The days are slowly getting longer. One small rooster-step at a time, kukesammu võrra, as per the saying. On Jan. 21 Tallinn will enjoy 7h 15m 22s of daylight (tõuseb / rises 8.55, loojub / sets 16.10) compared to 9h 29m 05s in Toronto (7.44 to 17.13 in Estonian time notation). Sun-times are marked in most Estonian calendars and date books, for although we don't see päike, the great burning star, as often as we'd like during the winter months, we like to keep track of her progress. And our progress is swifter.

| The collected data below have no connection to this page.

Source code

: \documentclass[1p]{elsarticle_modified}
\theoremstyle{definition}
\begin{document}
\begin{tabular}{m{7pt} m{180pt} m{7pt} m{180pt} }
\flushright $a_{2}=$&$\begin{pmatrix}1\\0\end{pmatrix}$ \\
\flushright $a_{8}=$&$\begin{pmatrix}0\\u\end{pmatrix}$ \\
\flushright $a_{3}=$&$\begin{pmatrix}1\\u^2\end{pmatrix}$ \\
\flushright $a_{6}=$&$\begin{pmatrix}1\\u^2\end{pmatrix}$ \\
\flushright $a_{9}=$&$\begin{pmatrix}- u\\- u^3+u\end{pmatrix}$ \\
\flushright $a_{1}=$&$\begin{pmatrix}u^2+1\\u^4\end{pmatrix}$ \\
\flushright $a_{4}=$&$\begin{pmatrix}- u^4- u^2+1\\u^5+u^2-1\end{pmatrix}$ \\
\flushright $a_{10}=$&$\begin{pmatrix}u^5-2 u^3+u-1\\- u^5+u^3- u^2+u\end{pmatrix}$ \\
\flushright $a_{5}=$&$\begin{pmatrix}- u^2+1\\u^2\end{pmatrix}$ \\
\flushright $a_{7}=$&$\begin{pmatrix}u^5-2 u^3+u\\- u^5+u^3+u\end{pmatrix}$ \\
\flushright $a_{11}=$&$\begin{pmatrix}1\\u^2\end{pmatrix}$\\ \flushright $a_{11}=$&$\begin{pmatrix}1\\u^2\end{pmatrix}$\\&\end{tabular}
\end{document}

While you are progressively getting 3 more seconds of light a day, our leaps amount to 5 to 6 seconds a day and we will soon shoot past you to the opposite extreme.
Darkness and people dressed in dark are an issue here between 58 and 59 degrees north latitude. That corresponds to where the Canadian prairie provinces meet the Northwest Territories. Whitehorse, Yukon and Helsinki are 60 degrees north, whilst Toronto is on line with Florence, Italy on the 43rd parallel. In case you were wondering.
Helkur-awareness was quick to arrive from Estonia's neighbours to the N and NW, but there are still numerous senseless accidents and deaths each winter involving hard to see pedestrians (jalakäijad) and vehicles. And so the public awareness campaigns continue, brought to you by the liiklusohutus (traffic safety) people at the Maanteeamet or Estonian Road Administration. Tee = road, maantee = highway and kiirtee (literally "fast road") = freeway or express highway, which Estonians only encounter abroad.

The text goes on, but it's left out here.